Today the rain is falling as I have seen it fall so many times in my life, but here in the wilderness of Maine it seems as though this is the first time I have seen rain. This trail, cut only a couple years ago, seems like a child compared to the surrounding forest which has been a haven of life for centuries. I was instructed to dig a drainage ditch off of this boulder-covered path only ten minutes ago and have swung my pick mattock at the tightly packed ground only a few times. The rain drizzles down, slowly widening the puddle on the trail. I slip on my dark green raincoat and notice that I blend in with the surrounding trees. The drizzle turns into a shower. Water runs through the soil, making it five times easier to loosen up, but ten times heavier and harder to lift out. I hack away at roots and rip out bushes and saplings which encumber the path of my ditch. The water is relentless. It pours down in buckets now and my raincoat is useless. Every time I lift my hands to swing my pick mattock, it seems as though somebody has put a hose into my sleeve and turned the valve all the way to the left. Every time I look up to the skies to see how much longer this will last, a bucket of water splashes across my face temporarily blinding me and giving my glasses an overly thorough cleaning.

This job is unforgiving. Water flows inexorably over the sides, ruining my carefully planned out route which weaves between the trees to dissipate and slide down the mossy hillside. Water swells over the edges like an overflowing bathtub, creating muddy pools of water around me four yards in diameter and six inches deep. At this point, the water no longer bothers me. I stomp my soggy foot into the puddle, splashing muddy water up onto my heavy cotton work pants and flowing into the top of my boot.

Five minutes later, I try using a blunt blade to chip away at a five-inch-thick root when suddenly, a low rumble sweeps across the sky. I listen closely and hear two high-pitched “foo”s in immediate succession. I can swear that the signal came from my right except that would be impossible since there is nobody there. This signal meant for us to come to our crew leaders immediately. I quickly strut back to our meeting point. They quickly explain the situation. Out here in the woods in the middle of a thunderstorm with the van parked a mile away, there is nothing to do but to hide in the woods. It is safest to squat to get as low as possible with little contact with the ground, and to crouch in the woods but apart from any tree trunks. And just in case one of us happens to get struck by lightning, we all spread out so that only one of us gets hit.

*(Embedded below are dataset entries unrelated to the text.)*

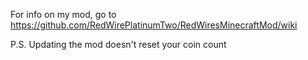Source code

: For info on my mod, go to https://github.com/RedWirePlatinumTwo/RedWiresMinecraftMod/wiki

P.S. Updating the mod doesn't reset your coin count
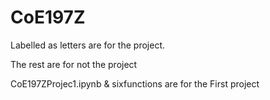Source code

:# CoE197Z

Labelled as letters are for the project.

The rest are for not the project

CoE197ZProjec1.ipynb & sixfunctions are for the First project

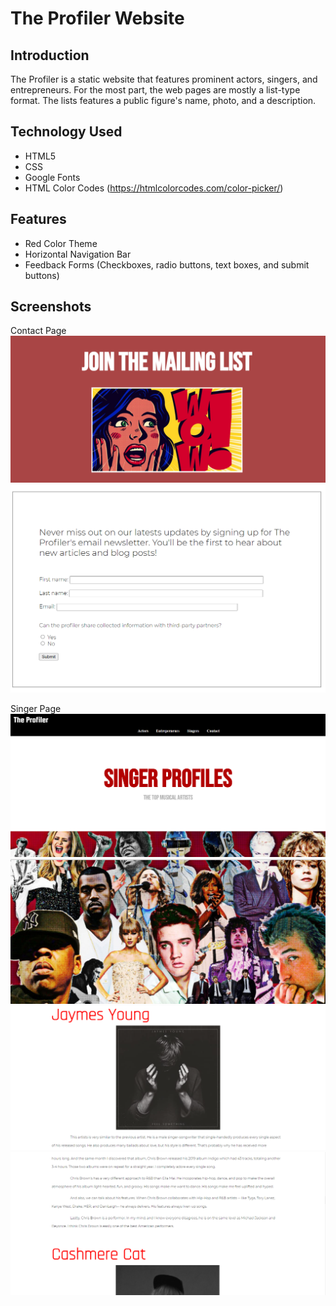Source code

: # The Profiler Website

## Introduction
The Profiler is a static website that features prominent actors, singers, and entrepreneurs. For the most part, the web pages are mostly a list-type format. The lists features a public figure's name, photo, and a description. 
## Technology Used
* HTML5
* CSS
* Google Fonts
* HTML Color Codes (https://htmlcolorcodes.com/color-picker/)

## Features
* Red Color Theme
* Horizontal Navigation Bar
* Feedback Forms (Checkboxes, radio buttons, text boxes, and submit buttons)


## Screenshots

Contact Page  
![Screenshot](https://github.com/kyledeguzmanx/fDev-website-theProfiler/blob/master/images/survey-header.png)
![Screenshot](https://github.com/kyledeguzmanx/fDev-website-theProfiler/blob/master/images/survery.png)


Singer Page  
![Screenshot](https://github.com/kyledeguzmanx/fDev-website-theProfiler/blob/master/images/singer-header.png)
![Screenshot](https://github.com/kyledeguzmanx/fDev-website-theProfiler/blob/master/images/singer-header2.png)
![Screenshot](https://github.com/kyledeguzmanx/fDev-website-theProfiler/blob/master/images/singer.png)
![Screenshot](https://github.com/kyledeguzmanx/fDev-website-theProfiler/blob/master/images/singer2.png)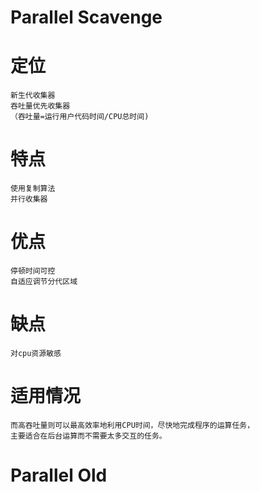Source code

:    
# Parallel Scavenge

# 定位 
    
    新生代收集器
    吞吐量优先收集器
    （吞吐量=运行用户代码时间/CPU总时间)
    
               
# 特点

    使用复制算法
    并行收集器
    

# 优点

    停顿时间可控
    自适应调节分代区域
    
# 缺点

    对cpu资源敏感
   
        
# 适用情况
    
    
    而高吞吐量则可以最高效率地利用CPU时间，尽快地完成程序的运算任务，
    主要适合在后台运算而不需要太多交互的任务。
 

# Parallel Old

I crouch down between two moss-covered boulders with a fern scratching my face and a tree stump gently nudging me in the back. My legs begin to ache. Constant drops of water plummet from the trees above, always falling down in the same places yet at completely different intervals. The beads pat against my raincoat like five drummers playing separate rhythms. Could it possibly get any worse? Nature’s answer: of course. Something then hits my back: something bigger than a raindrop and much harder. I hear a laugh from my right and look over only to see one of my crewmates grinning. “There’s no way this is happening right now,” he bursts out. The white hail pellets patter down all around me like little pebbles.

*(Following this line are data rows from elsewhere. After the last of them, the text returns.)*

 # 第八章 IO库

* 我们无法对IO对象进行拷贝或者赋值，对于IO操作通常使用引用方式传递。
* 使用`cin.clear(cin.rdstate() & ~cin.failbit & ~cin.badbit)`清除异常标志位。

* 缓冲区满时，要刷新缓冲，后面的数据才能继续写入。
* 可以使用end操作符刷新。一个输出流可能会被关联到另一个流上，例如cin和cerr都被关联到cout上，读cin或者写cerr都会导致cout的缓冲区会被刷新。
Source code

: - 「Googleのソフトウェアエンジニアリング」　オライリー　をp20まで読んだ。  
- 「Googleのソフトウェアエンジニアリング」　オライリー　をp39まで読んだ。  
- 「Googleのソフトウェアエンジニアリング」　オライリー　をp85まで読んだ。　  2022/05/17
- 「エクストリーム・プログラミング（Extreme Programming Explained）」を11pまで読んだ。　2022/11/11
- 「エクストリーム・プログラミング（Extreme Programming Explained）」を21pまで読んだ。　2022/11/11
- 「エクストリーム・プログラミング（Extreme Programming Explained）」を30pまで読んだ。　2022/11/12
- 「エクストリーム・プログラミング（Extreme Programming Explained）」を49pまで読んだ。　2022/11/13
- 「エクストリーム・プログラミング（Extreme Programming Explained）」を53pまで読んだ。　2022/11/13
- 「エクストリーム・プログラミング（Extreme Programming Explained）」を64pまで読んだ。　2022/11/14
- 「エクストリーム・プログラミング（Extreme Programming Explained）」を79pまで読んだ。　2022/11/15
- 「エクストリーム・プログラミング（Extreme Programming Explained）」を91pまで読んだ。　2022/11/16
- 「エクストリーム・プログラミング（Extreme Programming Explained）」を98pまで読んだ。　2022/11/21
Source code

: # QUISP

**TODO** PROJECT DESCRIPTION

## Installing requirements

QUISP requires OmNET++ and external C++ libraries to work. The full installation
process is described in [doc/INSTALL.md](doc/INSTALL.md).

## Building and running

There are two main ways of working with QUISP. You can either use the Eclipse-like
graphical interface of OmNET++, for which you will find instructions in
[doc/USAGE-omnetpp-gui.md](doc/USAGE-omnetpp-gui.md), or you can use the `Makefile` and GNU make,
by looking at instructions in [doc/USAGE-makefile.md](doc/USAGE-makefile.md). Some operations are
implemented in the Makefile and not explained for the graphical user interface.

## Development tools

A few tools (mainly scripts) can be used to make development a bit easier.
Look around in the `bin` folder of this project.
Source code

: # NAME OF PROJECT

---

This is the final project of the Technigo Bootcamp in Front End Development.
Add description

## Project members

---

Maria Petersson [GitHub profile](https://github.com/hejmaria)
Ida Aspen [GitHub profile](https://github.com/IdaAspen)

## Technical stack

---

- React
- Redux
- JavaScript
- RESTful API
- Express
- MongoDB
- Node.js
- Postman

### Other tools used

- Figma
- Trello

Sitting there with my thighs burning and the rest of me freezing, I realize that I am not the first person here to be in this situation. There have been others before me who have crouched down in the woods, afraid of the thunder and of what might happen next. For millions of years, humans have wandered through forests in situations just as bad, if not worse, as the one I am in now. And I pity all those who haven’t experienced it. I am surrounded by wilderness: the rotten tree trunks, a sweet sappy aroma floating across the air, and rocks untouched by humans in an unimaginably long time. I feel myself maturing, placing myself among the people who first saw this country and knowing that I am truly in the wild. I now know the extent to which I love rain. I love the way it patters against my coat and then remains a perfect droplet as it slides down and falls to the ground; the way it drips down my face and down my body all the way into my shoes; the way it creates a screen before me making it impossible to distinguish the trail from the wild.